THE FILM CRITIC (El Crítico)
Music Box Films
Reviewed by: Harvey Karten for Shockya. Databased on Rotten Tomatoes.
Grade: B
Director: Hernán Guerschuny
Cast:  Hernán Guerschuny
Screened at: Review 2, NYC, 4/27/15
Opens:  May 15, 2015

I learned a lot about film critics from viewing this movie.  I conclude that I would never consider such a vocation, not even part time.  Film critics are a burned-out lot, or at least Hernán Guerschuny has written and directed characters that show evidence of this phenomenon.  They hate movies, but who can argue with that considering that a typical critic may see 100, 150, 200 or more each year, most of which are without originality, full of clichés, with actors who phone in their performances and who play second fiddle to car crashes, helicopter gunships, and crashing music?  Victor Tellez (Rafael Spregeburd), the title character in this one—which, by the way, does have some originality and who competent actors are directed with a steady, quick pace by Guerschuny in his freshman feature—is burned out with a particular aversion to romantic comedies given their über clichés.  He notes in conversations to his colleagues with whom he meets post-performance in their favorite café, that the genre offers little more than pairs of characters who are at first attracted, later breaking up after an argument, then reconciling with fervent kisses in the rain amid fireworks and music loud enough to wake the dead.  Years after he has dismissed such movies as products of overwrought, if hackneyed, creators, he finds that his own life has become a romantic dramedy.  As they say, life follows art just as art follows life.

No sooner has he argued with his sixteen-year-old niece how what the public wants is different from the more ethereal goals of professional critics then he is confronted by the pretty Sofia (Dolores Fonzi) with whom he finds himself in competition for the same apartment, which the realtor happily arranges to make the place more desirable.  Sofia, who lives in Madrid and is in Buenos Aires for the funeral of her father, attracts Victor’s attention (cliché one), their struggle over the flat  leading to her walking away from him (cliché two), and their subsequent meetings resulting in the beginnings of a relationship (cliché three).  As they get to know each other, he notes she seems compulsively active and bubbly, a lively contrast to his own seen-it-all, hangdog personality.  Meanwhile, as he continues to see movies on assignment from his newspaper (circulation 100,000), his editor gets uptight that the last time he gave five stars (the paper calls them “seats”) to a movie was twenty years ago.  Victor is threatened with a transfer to the horoscope division if he continues to write harsh commentary, turning off potential advertisers.  When Victor gives a four-seat review to the next romantic comedy, it is only because in his own life, he realizes that the plot developments on the screen are no different from new activities on his part.

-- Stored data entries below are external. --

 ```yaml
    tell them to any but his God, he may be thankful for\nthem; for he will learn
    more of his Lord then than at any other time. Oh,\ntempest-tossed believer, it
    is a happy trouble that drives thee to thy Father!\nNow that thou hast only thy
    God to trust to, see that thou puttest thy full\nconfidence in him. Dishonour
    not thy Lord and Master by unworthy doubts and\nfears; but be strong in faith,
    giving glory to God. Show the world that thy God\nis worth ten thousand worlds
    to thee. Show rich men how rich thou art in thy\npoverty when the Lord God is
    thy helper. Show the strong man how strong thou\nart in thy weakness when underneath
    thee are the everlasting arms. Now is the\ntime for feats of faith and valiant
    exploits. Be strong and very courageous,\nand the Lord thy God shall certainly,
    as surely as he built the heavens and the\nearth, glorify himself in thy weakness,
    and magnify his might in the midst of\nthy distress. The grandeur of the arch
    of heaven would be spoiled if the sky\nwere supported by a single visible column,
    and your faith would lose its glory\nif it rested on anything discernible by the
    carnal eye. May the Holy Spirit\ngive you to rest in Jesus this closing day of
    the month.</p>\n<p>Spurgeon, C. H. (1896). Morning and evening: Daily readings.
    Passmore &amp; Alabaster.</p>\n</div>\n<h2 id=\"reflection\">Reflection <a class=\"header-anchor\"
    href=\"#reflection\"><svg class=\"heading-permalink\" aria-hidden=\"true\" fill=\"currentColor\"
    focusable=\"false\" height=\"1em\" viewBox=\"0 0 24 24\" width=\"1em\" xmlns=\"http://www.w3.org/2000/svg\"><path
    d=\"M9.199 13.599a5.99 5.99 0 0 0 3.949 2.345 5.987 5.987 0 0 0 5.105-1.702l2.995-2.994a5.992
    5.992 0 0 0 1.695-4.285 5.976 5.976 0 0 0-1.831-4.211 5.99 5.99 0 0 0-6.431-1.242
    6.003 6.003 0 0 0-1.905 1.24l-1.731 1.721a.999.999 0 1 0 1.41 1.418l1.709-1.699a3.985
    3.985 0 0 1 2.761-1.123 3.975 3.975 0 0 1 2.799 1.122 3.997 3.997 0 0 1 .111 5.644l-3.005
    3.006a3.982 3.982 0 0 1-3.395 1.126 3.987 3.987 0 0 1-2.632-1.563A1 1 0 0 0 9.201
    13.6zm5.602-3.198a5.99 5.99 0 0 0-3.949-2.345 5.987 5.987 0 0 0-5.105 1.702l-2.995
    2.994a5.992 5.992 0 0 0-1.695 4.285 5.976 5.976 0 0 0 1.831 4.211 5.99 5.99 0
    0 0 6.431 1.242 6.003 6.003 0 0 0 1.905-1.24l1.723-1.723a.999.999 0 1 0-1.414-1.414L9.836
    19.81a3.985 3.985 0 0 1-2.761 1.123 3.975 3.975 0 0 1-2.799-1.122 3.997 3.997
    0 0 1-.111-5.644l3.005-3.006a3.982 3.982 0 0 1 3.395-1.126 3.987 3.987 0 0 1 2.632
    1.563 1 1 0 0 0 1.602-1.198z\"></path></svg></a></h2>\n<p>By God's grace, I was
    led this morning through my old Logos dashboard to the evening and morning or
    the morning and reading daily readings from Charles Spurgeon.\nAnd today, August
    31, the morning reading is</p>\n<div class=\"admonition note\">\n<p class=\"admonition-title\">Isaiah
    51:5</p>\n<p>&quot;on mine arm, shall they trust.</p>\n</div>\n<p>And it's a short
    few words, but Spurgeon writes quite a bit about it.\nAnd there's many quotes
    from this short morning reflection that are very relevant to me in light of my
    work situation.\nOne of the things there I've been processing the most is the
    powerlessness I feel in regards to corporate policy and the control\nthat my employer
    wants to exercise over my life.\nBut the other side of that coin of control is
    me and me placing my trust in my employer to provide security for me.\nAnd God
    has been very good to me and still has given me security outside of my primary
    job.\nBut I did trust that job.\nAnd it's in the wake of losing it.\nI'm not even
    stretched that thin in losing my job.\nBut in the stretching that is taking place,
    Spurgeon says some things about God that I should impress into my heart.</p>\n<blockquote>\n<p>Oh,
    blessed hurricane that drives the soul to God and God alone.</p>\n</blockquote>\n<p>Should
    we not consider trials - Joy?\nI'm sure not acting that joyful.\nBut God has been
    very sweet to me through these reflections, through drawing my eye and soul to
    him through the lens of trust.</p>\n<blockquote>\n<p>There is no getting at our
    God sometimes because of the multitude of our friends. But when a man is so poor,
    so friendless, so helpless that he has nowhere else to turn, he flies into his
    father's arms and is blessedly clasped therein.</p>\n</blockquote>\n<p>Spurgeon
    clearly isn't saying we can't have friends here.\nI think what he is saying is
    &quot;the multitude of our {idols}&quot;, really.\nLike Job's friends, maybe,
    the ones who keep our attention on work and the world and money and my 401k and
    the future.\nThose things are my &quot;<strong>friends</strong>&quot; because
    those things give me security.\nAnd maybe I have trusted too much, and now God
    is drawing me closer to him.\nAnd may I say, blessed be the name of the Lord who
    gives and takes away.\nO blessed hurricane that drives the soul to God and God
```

“The Film Critic” is primarily an imaginative look at a budding romance between two quite different people, but in addition the story is filled with amusing side characters such as Victor’s fellow critics who often seem comatose at the advance screenings and especially Leandro Arce (Ignacio Rogers), who would like to kill Victor as his films have been regularly panned by Victor, and whose columns have relegated at least one movie editor to a menial job.  Ultimately this tale pays homage to critics and to movies in general despite the dispiriting army of mediocrity on the screens, and would be appreciated especially by viewers who had seen Federico’s Veiroj’s 2010 “A Useful Life,” in which an employee with 25 years’ service must adjust after his theater is shut down.

Comedies from Argentina like this one have proven themselves able to travel well across continents, as witness the huge critical success of Damián Szifrón’s “Wild Tales,” which in my book is the best movie of 2014.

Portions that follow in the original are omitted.